=== Section Start ===

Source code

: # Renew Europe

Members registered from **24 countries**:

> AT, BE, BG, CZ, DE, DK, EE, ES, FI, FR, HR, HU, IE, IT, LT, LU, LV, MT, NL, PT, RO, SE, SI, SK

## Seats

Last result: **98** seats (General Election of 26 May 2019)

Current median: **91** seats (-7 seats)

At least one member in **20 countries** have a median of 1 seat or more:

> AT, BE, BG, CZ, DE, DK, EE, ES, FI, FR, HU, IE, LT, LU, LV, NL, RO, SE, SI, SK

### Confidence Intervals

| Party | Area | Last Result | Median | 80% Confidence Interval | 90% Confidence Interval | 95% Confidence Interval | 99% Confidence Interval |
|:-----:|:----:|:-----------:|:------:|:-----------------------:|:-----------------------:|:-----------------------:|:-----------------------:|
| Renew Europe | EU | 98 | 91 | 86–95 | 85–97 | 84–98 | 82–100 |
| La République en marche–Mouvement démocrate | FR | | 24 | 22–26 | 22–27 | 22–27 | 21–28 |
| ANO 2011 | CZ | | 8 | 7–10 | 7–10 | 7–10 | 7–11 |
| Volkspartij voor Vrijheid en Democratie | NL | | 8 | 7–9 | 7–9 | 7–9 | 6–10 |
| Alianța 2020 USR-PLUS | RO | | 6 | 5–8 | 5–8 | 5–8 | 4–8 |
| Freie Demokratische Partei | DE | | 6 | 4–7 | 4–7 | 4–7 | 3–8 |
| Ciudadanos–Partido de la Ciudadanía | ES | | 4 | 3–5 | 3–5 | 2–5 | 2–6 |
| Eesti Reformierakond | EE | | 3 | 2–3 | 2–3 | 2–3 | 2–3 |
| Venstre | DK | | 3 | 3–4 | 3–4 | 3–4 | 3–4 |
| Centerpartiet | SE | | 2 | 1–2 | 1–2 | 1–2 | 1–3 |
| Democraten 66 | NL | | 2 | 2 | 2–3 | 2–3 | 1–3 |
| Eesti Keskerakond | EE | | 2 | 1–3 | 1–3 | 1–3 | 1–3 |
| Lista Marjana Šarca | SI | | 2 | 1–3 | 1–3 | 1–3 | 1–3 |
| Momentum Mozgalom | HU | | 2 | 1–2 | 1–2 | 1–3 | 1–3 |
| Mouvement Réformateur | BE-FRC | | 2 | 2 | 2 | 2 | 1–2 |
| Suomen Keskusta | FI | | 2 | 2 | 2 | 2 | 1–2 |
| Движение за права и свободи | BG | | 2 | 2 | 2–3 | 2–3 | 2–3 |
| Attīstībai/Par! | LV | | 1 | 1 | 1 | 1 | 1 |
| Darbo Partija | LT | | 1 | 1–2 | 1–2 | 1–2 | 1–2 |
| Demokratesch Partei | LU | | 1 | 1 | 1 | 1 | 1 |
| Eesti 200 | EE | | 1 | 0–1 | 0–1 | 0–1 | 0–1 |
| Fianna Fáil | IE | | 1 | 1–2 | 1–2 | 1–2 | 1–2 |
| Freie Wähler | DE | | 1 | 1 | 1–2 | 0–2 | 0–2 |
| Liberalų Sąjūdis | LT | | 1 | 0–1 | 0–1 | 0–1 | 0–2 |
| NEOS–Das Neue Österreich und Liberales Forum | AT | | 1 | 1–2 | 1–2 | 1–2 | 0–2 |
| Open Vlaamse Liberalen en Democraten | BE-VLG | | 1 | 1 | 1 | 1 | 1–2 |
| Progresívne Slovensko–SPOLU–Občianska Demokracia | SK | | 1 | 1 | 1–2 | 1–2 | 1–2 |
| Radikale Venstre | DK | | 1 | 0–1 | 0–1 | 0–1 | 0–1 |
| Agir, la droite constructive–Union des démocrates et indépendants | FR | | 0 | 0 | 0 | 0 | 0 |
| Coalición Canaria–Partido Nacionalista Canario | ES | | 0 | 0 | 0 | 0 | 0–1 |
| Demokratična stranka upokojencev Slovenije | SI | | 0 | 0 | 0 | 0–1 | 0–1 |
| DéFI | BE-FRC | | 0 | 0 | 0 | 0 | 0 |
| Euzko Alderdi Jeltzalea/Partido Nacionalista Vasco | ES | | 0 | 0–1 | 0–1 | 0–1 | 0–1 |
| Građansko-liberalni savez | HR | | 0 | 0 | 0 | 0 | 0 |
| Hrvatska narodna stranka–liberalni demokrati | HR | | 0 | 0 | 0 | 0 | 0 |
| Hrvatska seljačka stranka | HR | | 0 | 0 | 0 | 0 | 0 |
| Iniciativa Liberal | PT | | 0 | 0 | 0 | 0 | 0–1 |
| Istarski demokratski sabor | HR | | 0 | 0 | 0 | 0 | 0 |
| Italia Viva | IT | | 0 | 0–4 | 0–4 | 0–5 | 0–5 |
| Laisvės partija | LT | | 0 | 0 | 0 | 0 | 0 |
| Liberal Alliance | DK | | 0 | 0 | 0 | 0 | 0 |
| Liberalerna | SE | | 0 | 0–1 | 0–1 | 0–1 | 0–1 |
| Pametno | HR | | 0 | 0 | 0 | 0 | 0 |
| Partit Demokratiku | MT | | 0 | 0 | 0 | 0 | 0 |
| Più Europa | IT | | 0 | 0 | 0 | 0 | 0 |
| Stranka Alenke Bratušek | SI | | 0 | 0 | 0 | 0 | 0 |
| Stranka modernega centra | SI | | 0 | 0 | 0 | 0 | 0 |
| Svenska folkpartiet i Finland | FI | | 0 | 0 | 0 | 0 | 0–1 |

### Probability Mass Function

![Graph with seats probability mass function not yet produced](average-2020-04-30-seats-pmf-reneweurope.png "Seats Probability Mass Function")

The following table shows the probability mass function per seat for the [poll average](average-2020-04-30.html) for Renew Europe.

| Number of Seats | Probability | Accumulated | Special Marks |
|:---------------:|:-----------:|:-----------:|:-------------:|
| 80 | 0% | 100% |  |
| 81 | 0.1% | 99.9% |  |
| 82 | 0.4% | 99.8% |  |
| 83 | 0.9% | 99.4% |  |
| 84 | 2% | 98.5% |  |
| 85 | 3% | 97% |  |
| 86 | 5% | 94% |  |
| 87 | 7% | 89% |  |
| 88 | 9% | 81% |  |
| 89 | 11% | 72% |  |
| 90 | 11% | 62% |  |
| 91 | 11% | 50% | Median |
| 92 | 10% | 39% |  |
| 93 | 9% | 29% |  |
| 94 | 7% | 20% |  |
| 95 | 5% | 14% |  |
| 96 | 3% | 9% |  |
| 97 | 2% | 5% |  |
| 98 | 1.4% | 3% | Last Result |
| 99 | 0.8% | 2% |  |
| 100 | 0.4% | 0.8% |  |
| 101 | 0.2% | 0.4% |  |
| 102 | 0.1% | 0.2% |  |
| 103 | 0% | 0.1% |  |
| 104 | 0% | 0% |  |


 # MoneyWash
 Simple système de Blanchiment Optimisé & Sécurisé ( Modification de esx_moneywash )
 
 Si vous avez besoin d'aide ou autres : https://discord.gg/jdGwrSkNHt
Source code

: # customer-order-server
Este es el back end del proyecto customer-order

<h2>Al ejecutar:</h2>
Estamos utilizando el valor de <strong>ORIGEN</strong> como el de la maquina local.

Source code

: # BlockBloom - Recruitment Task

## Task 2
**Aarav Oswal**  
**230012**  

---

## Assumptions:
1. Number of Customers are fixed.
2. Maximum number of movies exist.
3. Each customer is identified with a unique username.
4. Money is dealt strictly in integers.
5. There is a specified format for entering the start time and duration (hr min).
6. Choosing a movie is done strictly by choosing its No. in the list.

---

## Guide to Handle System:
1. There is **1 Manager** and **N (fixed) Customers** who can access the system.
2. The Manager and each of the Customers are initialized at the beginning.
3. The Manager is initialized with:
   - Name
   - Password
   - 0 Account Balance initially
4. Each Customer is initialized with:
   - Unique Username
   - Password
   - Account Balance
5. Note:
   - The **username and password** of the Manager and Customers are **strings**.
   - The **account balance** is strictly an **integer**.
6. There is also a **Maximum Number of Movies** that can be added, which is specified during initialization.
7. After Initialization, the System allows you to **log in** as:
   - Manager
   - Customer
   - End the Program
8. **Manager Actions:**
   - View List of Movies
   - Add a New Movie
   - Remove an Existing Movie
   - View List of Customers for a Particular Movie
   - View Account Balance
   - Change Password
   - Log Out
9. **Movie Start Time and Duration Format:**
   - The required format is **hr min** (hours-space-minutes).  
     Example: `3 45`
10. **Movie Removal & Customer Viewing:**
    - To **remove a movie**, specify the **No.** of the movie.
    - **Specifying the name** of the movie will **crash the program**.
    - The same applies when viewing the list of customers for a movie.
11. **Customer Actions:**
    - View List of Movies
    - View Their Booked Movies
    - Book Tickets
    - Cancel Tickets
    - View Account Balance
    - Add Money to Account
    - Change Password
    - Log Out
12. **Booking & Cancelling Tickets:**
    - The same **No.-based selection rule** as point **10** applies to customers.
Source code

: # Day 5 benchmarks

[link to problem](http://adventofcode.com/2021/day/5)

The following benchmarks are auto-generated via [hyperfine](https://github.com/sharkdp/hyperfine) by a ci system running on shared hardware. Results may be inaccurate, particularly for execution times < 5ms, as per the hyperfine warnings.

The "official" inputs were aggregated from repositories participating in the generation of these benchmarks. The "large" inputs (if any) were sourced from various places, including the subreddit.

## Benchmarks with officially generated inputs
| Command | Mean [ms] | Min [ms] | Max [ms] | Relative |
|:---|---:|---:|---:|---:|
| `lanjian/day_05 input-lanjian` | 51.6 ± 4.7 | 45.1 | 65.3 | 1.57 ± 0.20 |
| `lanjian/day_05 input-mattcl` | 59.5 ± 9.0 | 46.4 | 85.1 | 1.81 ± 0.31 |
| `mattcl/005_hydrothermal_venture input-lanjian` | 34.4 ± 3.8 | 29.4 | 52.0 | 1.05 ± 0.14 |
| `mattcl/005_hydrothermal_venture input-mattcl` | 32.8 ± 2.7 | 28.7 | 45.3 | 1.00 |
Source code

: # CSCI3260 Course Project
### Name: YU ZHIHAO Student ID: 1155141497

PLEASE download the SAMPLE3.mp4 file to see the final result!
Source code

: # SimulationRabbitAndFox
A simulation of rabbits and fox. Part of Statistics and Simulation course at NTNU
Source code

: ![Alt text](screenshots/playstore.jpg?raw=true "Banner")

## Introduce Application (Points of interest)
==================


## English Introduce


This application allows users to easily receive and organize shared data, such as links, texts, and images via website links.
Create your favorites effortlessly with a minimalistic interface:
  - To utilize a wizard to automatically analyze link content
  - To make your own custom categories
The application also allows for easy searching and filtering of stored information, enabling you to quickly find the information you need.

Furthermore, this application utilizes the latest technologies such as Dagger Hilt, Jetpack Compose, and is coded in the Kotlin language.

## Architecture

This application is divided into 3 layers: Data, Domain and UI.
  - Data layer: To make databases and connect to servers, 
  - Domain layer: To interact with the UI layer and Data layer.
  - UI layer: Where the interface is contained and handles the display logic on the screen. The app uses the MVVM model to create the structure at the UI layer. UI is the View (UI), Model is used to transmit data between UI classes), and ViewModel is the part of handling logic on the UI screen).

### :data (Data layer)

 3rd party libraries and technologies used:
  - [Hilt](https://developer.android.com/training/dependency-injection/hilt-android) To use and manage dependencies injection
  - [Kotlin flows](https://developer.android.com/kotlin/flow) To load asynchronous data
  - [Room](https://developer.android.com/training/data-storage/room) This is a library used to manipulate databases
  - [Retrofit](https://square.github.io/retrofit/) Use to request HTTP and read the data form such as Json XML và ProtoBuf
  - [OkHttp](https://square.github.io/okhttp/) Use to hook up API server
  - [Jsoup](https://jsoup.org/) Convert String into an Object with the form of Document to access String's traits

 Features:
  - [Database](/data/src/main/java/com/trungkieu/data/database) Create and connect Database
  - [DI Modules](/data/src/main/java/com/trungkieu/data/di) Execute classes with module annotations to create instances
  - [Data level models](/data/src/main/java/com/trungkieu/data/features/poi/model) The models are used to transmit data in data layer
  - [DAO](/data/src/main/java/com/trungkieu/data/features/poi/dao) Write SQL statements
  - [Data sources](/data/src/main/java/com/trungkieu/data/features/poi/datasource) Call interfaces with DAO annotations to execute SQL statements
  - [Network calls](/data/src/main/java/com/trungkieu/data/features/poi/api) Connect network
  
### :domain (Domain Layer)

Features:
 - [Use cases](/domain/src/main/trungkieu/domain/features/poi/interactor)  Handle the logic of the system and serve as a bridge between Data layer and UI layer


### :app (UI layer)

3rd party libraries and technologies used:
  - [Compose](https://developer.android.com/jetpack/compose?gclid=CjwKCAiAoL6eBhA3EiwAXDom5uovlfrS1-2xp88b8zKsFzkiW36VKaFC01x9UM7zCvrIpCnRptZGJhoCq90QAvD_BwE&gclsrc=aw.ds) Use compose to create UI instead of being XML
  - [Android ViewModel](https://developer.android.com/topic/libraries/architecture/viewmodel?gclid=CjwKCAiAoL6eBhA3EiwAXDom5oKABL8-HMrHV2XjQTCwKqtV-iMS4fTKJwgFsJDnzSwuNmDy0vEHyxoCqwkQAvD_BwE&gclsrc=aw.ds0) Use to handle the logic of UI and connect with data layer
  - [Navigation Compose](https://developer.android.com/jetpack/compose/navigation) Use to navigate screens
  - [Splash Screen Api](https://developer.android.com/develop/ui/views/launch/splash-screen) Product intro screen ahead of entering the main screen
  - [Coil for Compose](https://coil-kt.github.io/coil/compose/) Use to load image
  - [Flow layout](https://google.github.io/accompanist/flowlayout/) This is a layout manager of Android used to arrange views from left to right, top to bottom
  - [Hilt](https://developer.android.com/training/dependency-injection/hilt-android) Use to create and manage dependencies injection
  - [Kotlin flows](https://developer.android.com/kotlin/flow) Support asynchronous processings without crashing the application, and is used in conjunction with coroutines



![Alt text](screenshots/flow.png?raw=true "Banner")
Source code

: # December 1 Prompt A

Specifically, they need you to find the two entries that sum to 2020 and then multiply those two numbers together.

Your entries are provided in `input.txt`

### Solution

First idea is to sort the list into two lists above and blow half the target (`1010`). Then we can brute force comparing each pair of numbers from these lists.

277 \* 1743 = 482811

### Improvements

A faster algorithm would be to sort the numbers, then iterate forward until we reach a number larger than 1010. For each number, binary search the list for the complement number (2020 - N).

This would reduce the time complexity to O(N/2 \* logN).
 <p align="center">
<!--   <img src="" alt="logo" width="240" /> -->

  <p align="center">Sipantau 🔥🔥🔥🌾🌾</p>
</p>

=== Section End ===

- Prompt
What you give back should be exactly the lines of the data above from the line with "2. Maximum number of movies exist." through the line with "The following benchmarks", both of those included, and nothing more.

- Result
2. Maximum number of movies exist.
3. Each customer is identified with a unique username.
4. Money is dealt strictly in integers.
5. There is a specified format for entering the start time and duration (hr min).
6. Choosing a movie is done strictly by choosing its No. in the list.

---

## Guide to Handle System:
1. There is **1 Manager** and **N (fixed) Customers** who can access the system.
2. The Manager and each of the Customers are initialized at the beginning.
3. The Manager is initialized with:
   - Name
   - Password
   - 0 Account Balance initially
4. Each Customer is initialized with:
   - Unique Username
   - Password
   - Account Balance
5. Note:
   - The **username and password** of the Manager and Customers are **strings**.
   - The **account balance** is strictly an **integer**.
6. There is also a **Maximum Number of Movies** that can be added, which is specified during initialization.
7. After Initialization, the System allows you to **log in** as:
   - Manager
   - Customer
   - End the Program
8. **Manager Actions:**
   - View List of Movies
   - Add a New Movie
   - Remove an Existing Movie
   - View List of Customers for a Particular Movie
   - View Account Balance
   - Change Password
   - Log Out
9. **Movie Start Time and Duration Format:**
   - The required format is **hr min** (hours-space-minutes).  
     Example: `3 45`
10. **Movie Removal & Customer Viewing:**
    - To **remove a movie**, specify the **No.** of the movie.
    - **Specifying the name** of the movie will **crash the program**.
    - The same applies when viewing the list of customers for a movie.
11. **Customer Actions:**
    - View List of Movies
    - View Their Booked Movies
    - Book Tickets
    - Cancel Tickets
    - View Account Balance
    - Add Money to Account
    - Change Password
    - Log Out
12. **Booking & Cancelling Tickets:**
    - The same **No.-based selection rule** as point **10** applies to customers.
Source code

: # Day 5 benchmarks

[link to problem](http://adventofcode.com/2021/day/5)

The following benchmarks are auto-generated via [hyperfine](https://github.com/sharkdp/hyperfine) by a ci system running on shared hardware. Results may be inaccurate, particularly for execution times < 5ms, as per the hyperfine warnings.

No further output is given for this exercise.